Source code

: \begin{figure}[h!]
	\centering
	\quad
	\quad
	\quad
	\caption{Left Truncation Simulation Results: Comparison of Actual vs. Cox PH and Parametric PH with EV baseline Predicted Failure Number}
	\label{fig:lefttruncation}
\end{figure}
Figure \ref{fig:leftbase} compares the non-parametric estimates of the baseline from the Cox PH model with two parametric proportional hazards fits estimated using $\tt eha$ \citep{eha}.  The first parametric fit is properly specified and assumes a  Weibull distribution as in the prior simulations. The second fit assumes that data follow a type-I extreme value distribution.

──────

=== Task directions ===
Word for word, write out every line of the listing.

=== Answer section ===
Source code

: \begin{figure}[h!]
	\centering
	\quad
	\quad
	\quad
	\caption{Left Truncation Simulation Results: Comparison of Actual vs. Cox PH and Parametric PH with EV baseline Predicted Failure Number}
	\label{fig:lefttruncation}
\end{figure}
Figure \ref{fig:leftbase} compares the non-parametric estimates of the baseline from the Cox PH model with two parametric proportional hazards fits estimated using $\tt eha$ \citep{eha}.  The first parametric fit is properly specified and assumes a  Weibull distribution as in the prior simulations. The second fit assumes that data follow a type-I extreme value distribution.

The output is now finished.